An outage affecting 911 telephone services in seven Waldo County towns Thursday morning has been resolved.

For about an hour and a half Thursday morning, people in the towns of Belmont, Brooks, Liberty, Morrill, Palermo, Searsmont and Stockton Springs were unable to use 911. Service was restored around 10:30 a.m. and an emergency cell phone alert went out around 11 a.m. notifying people in the area that the outage was resolved.

While 911 was down, county officials offered alternate numbers ― which were shared through an initial emergency alert Thursday morning ― for people to call in case of an emergency.

“We wanted a capability for people in those towns, if they call 911 and they can’t get through, an alternate number they can try.
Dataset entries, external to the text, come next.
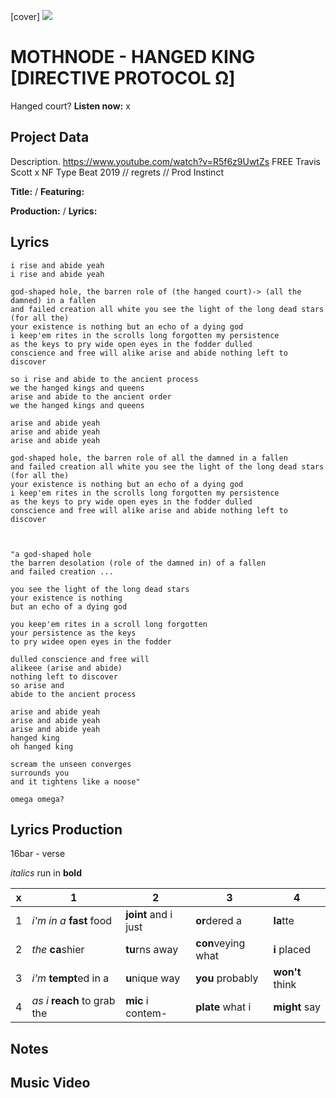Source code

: [cover] ![](57175019_319474918741616_8502199518755923887_n.jpg)

# MOTHNODE - HANGED KING [DIRECTIVE PROTOCOL Ω]
Hanged court?
**Listen now:** x

## Project Data

Description.
https://www.youtube.com/watch?v=R5f6z9UwtZs
FREE Travis Scott x NF Type Beat 2019 // regrets // Prod Instinct

**Title:**  / **Featuring:** 

**Production:**  / **Lyrics:** 

## Lyrics

```
i rise and abide yeah
i rise and abide yeah

god-shaped hole, the barren role of (the hanged court)-> (all the damned) in a fallen 
and failed creation all white you see the light of the long dead stars (for all the) 
your existence is nothing but an echo of a dying god
i keep'em rites in the scrolls long forgotten my persistence 
as the keys to pry wide open eyes in the fodder dulled 
conscience and free will alike arise and abide nothing left to discover

so i rise and abide to the ancient process
we the hanged kings and queens
arise and abide to the ancient order
we the hanged kings and queens

arise and abide yeah
arise and abide yeah
arise and abide yeah

god-shaped hole, the barren role of all the damned in a fallen 
and failed creation all white you see the light of the long dead stars (for all the) 
your existence is nothing but an echo of a dying god
i keep'em rites in the scrolls long forgotten my persistence 
as the keys to pry wide open eyes in the fodder dulled 
conscience and free will alike arise and abide nothing left to discover



"a god-shaped hole
the barren desolation (role of the damned in) of a fallen 
and failed creation ...

you see the light of the long dead stars
your existence is nothing 
but an echo of a dying god 

you keep'em rites in a scroll long forgotten  
your persistence as the keys
to pry widee open eyes in the fodder

dulled conscience and free will
alikeee (arise and abide)
nothing left to discover
so arise and
abide to the ancient process

arise and abide yeah
arise and abide yeah
arise and abide yeah
hanged king
oh hanged king

scream the unseen converges 
surrounds you 
and it tightens like a noose"

omega omega?

```

## Lyrics Production

16bar - verse

*italics* run in
**bold**

| x | 1 | 2 | 3 | 4 |
|---|---|---|---|---|
| 1 | *i'm in a* **fast** food | **joint** and i just  | **or**dered a  | **la**tte  |
| 2 | *the* **ca**shier | **tu**rns away  |  **con**veying what |  **i** placed |
| 3 | *i'm* **tempt**ed in a | **u**nique way  |  **you** probably |  **won't** think |
| 4 | *as i* **reach** to grab the |  **mic** i contem-  | **plate** what i | **might** say |

## Notes

## Music Video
With the temperatures the way they are, we’re worried about people having a heart attack [while] shoveling, or fires from wood stoves that don’t get used much and if they tried 911 they wouldn’t get through,” Waldo County Emergency Management Agency Director Dale Rowley said.

Consolidated Communications is responsible for maintaining the 911 telephone system in Waldo County. County officials were notified around 9 a.m. this morning that an outage was affecting the network. The outage appears to have been caused by a power issue within the Consolidated Communications system in Fryeburg, which then triggered a computer glitch that took the local site in Liberty offline, Rowley said.

The county has experienced 911 outages before, but typically they affected a smaller area. Rowley did not know how many emergency calls the county’s dispatch center had received through the alternate numbers Thursday morning.

“It’s a small county so we can go hours without any calls and the next thing you know we’re paging out every ambulance service in the county,” Rowley said.